## TASK
When counting, include every line of the data that holds "scanner", then state the total alone.

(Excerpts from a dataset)
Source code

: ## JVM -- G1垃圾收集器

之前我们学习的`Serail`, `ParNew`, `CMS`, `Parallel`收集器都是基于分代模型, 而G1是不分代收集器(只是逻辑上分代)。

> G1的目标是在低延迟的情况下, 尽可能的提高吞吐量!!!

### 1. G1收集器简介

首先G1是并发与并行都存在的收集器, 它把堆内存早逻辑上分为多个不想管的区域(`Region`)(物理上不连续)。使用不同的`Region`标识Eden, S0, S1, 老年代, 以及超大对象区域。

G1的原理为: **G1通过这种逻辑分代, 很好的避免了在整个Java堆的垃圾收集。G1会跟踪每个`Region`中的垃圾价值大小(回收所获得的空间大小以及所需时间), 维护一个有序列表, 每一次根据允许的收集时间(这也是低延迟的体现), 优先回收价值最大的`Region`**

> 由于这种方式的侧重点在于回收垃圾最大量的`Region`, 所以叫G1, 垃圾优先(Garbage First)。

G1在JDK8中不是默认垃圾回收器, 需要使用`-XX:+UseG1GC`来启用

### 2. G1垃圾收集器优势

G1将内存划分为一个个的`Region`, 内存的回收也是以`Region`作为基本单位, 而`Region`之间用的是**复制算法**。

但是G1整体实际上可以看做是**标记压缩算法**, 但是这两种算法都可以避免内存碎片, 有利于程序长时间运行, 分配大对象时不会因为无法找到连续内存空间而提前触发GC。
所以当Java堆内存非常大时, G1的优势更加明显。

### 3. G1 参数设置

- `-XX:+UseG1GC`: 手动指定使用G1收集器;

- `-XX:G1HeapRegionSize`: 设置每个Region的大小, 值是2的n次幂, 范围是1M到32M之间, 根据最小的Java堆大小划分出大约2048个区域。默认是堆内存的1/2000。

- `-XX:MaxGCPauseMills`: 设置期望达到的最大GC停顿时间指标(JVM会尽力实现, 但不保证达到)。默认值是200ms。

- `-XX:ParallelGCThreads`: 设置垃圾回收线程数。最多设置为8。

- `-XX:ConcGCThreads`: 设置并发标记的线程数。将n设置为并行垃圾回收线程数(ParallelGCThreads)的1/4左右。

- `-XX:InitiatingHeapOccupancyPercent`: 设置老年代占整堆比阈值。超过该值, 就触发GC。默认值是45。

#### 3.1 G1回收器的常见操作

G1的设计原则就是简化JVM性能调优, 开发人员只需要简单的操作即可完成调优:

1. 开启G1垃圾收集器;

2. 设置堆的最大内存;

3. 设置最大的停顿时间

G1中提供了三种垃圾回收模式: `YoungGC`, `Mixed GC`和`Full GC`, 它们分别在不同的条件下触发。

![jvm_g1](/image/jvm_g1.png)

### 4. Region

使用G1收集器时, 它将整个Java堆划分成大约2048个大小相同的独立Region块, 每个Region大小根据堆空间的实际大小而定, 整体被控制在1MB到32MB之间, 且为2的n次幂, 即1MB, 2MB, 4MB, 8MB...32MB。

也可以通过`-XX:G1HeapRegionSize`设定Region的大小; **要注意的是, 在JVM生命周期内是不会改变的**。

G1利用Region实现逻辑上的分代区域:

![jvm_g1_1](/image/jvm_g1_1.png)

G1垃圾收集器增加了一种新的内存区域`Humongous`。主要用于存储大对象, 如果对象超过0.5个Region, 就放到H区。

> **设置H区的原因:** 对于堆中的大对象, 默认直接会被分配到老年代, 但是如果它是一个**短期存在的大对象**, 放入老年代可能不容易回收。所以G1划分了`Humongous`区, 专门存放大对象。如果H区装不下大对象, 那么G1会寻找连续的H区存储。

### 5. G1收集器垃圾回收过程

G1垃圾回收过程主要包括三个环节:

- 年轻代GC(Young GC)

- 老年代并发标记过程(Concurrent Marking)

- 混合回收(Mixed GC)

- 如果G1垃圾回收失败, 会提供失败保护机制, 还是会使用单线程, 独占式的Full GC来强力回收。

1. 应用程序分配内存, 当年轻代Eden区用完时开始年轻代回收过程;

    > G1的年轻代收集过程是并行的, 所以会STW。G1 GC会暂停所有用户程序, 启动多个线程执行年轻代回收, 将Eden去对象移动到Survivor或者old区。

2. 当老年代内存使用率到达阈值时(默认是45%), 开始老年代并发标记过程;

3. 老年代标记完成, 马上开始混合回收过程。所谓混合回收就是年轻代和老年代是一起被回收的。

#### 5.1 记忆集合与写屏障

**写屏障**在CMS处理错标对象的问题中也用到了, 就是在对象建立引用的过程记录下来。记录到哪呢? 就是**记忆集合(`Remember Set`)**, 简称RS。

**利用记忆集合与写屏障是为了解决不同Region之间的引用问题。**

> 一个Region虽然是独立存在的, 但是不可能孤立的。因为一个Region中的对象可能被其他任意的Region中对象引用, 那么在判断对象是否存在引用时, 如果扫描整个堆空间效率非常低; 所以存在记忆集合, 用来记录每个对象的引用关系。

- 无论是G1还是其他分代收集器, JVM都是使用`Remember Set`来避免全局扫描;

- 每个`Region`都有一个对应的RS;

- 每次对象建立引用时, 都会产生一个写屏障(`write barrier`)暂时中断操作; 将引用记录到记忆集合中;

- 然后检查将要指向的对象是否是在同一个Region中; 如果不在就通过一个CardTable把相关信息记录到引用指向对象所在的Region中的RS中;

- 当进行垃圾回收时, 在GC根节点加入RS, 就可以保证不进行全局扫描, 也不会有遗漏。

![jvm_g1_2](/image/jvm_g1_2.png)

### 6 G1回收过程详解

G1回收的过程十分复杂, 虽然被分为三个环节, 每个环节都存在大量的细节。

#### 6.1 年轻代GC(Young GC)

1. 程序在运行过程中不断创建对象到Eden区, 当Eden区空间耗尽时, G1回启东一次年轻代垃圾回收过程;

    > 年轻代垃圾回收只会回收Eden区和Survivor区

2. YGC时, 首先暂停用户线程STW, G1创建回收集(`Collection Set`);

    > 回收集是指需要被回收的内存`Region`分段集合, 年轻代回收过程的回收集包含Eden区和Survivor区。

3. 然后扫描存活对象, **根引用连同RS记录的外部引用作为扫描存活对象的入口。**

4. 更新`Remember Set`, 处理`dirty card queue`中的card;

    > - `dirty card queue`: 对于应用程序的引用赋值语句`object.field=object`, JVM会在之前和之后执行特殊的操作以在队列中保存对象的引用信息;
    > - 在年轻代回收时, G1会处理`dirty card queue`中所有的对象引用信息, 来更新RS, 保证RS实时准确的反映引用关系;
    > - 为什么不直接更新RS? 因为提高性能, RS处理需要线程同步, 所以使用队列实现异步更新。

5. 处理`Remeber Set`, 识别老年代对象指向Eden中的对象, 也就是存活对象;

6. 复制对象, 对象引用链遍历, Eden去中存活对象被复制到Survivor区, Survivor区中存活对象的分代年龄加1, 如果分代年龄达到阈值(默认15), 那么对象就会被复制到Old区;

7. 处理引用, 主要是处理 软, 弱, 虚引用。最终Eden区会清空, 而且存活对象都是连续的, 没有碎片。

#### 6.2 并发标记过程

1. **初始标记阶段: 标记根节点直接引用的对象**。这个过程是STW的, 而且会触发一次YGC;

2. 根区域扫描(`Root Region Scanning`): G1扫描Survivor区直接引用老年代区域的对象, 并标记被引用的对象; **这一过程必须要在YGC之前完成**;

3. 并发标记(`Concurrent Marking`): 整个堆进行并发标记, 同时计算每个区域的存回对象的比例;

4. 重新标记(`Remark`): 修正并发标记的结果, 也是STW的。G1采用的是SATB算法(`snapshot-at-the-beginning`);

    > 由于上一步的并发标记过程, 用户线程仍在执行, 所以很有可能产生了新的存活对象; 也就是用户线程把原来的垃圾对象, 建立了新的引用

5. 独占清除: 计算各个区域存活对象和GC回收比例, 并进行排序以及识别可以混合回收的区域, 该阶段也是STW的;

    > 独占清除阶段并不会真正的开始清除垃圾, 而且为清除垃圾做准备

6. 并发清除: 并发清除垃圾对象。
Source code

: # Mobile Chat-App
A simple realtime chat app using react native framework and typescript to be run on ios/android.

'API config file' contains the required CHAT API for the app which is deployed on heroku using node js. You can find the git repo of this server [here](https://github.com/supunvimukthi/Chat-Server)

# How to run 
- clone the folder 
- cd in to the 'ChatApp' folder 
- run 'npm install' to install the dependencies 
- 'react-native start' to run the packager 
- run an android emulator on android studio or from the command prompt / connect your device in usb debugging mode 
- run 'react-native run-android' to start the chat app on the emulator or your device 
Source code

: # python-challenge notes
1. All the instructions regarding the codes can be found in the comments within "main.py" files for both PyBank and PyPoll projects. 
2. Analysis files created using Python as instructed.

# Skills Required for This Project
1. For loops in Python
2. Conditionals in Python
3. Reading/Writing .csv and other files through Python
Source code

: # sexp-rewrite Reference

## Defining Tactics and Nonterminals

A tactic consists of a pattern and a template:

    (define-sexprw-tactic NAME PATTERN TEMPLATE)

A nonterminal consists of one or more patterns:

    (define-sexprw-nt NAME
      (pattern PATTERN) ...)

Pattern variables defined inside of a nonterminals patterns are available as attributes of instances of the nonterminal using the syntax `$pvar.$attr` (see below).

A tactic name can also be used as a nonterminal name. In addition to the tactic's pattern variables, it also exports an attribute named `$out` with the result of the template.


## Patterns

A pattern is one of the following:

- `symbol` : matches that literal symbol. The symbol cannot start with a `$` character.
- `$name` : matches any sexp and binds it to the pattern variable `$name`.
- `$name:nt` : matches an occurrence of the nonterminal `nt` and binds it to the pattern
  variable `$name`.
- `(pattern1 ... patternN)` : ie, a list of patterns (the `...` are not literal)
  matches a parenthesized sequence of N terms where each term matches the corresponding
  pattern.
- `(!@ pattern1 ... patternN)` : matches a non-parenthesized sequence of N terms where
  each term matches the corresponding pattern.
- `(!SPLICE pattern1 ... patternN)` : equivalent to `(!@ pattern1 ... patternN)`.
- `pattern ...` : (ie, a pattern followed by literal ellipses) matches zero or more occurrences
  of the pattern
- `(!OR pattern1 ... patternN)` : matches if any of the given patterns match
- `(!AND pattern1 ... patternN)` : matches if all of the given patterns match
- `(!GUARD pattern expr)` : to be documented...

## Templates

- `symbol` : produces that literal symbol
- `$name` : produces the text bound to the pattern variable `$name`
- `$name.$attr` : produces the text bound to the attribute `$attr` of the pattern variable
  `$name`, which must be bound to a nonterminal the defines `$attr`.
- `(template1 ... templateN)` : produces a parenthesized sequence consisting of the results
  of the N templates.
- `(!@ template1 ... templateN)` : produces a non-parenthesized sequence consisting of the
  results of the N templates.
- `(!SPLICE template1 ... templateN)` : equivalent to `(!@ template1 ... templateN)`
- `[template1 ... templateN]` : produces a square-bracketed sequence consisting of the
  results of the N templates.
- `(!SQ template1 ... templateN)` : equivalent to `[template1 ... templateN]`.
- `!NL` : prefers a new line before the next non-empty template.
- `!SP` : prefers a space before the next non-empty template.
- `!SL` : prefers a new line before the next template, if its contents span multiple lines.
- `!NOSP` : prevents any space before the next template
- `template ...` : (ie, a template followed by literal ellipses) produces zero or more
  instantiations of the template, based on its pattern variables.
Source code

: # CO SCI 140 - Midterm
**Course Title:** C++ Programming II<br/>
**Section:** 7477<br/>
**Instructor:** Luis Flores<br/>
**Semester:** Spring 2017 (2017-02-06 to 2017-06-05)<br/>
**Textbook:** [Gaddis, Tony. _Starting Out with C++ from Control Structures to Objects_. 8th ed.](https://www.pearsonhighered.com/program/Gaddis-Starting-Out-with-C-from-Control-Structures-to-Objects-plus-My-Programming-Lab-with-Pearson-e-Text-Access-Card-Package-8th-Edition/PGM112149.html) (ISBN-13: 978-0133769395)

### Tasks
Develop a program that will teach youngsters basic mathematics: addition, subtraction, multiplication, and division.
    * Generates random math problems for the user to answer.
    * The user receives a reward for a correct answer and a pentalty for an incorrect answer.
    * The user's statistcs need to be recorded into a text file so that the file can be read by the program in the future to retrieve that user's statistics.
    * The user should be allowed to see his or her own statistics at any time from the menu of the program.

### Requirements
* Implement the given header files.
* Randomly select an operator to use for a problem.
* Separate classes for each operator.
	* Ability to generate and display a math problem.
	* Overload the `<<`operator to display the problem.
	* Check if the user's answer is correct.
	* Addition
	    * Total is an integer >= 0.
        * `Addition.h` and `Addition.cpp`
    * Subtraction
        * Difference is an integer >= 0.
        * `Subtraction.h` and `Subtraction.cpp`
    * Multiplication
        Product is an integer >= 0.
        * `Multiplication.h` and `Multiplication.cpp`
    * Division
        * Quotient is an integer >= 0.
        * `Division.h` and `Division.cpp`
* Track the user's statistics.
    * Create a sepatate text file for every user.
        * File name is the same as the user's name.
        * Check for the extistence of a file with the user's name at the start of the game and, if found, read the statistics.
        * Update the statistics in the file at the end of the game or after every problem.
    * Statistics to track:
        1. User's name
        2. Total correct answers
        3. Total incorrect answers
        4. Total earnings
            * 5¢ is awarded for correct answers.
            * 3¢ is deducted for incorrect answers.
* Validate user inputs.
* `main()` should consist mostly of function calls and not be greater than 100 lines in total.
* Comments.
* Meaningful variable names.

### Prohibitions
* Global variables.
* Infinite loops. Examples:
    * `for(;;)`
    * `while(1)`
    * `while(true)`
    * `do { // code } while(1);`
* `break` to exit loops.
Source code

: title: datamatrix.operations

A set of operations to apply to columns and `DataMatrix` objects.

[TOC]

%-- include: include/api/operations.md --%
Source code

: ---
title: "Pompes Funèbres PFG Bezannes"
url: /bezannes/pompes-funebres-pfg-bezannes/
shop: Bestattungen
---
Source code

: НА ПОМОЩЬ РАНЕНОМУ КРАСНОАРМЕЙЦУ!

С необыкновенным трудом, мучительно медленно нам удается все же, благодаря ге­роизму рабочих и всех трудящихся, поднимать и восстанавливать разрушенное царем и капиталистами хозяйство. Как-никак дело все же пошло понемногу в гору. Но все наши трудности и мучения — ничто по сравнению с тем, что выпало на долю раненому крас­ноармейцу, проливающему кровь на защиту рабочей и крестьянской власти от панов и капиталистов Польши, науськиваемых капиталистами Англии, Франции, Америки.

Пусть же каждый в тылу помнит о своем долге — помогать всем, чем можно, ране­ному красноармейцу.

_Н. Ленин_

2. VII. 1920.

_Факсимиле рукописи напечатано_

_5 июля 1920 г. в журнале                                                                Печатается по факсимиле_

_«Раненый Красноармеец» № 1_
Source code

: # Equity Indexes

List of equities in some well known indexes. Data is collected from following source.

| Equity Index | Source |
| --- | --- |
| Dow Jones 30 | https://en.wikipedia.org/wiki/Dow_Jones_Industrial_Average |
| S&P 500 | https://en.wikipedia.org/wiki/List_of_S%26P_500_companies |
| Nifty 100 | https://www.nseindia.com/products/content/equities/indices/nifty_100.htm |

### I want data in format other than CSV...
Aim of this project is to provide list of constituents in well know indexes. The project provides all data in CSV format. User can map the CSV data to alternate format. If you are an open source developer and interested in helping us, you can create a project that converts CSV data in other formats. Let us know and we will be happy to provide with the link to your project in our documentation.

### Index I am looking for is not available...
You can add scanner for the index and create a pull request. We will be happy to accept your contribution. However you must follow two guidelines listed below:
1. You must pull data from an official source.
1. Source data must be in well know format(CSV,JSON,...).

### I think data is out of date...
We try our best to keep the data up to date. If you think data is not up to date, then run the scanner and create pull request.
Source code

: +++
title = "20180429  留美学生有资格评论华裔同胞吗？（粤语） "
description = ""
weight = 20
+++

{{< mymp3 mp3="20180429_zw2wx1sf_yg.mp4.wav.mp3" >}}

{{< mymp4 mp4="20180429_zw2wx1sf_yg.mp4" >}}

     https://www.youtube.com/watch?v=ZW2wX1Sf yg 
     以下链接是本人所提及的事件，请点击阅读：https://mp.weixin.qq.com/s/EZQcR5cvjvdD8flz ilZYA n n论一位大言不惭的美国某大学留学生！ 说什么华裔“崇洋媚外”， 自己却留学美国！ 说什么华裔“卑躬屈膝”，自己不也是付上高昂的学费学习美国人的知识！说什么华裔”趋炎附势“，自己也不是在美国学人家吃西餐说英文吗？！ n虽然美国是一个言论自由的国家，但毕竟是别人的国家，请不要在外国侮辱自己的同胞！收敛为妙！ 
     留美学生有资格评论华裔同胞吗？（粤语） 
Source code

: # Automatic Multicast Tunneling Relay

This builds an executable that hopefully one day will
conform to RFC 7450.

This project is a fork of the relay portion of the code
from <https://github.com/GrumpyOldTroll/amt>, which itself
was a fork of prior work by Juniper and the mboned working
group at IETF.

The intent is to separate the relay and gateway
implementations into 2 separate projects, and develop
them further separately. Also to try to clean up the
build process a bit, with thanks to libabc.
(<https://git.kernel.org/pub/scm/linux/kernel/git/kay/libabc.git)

## ANSWER FOR THE TASK
2